### Listed entries
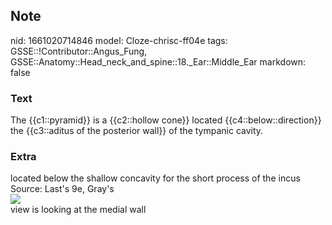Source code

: ## Note
nid: 1661020714846
model: Cloze-chrisc-ff04e
tags: GSSE::!Contributor::Angus_Fung, GSSE::Anatomy::Head_neck_and_spine::18._Ear::Middle_Ear
markdown: false

### Text
<div>
  The {{c1::pyramid}} is a {{c2::hollow cone}} located
  {{c4::below::direction}} the {{c3::aditus of the posterior wall}}
  of the tympanic cavity.
</div>

### Extra
<div>
  <div>
    located below the shallow concavity for the short process of
    the incus
  </div>
  <div>
    Source: Last's 9e, Gray's
  </div>
  <div><img src=
  "paste-cf33ddb679dda9e77495e925c6b8cf72672cdac3.jpg"></div>
</div>
<div>
  view is looking at the medial wall
</div>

### Goal of the exercise
If an entry above holds a picture, leave that picture out and print the rest exactly.

### Answer box
Source code

: ## Note
nid: 1661020714846
model: Cloze-chrisc-ff04e
tags: GSSE::!Contributor::Angus_Fung, GSSE::Anatomy::Head_neck_and_spine::18._Ear::Middle_Ear
markdown: false

### Text
<div>
  The {{c1::pyramid}} is a {{c2::hollow cone}} located
  {{c4::below::direction}} the {{c3::aditus of the posterior wall}}
  of the tympanic cavity.
</div>

### Extra
<div>
  <div>
    located below the shallow concavity for the short process of
    the incus
  </div>
  <div>
    Source: Last's 9e, Gray's
  </div>
  <div><img src=
  "paste-cf33ddb679dda9e77495e925c6b8cf72672cdac3.jpg"></div>
</div>
<div>
  view is looking at the medial wall
</div>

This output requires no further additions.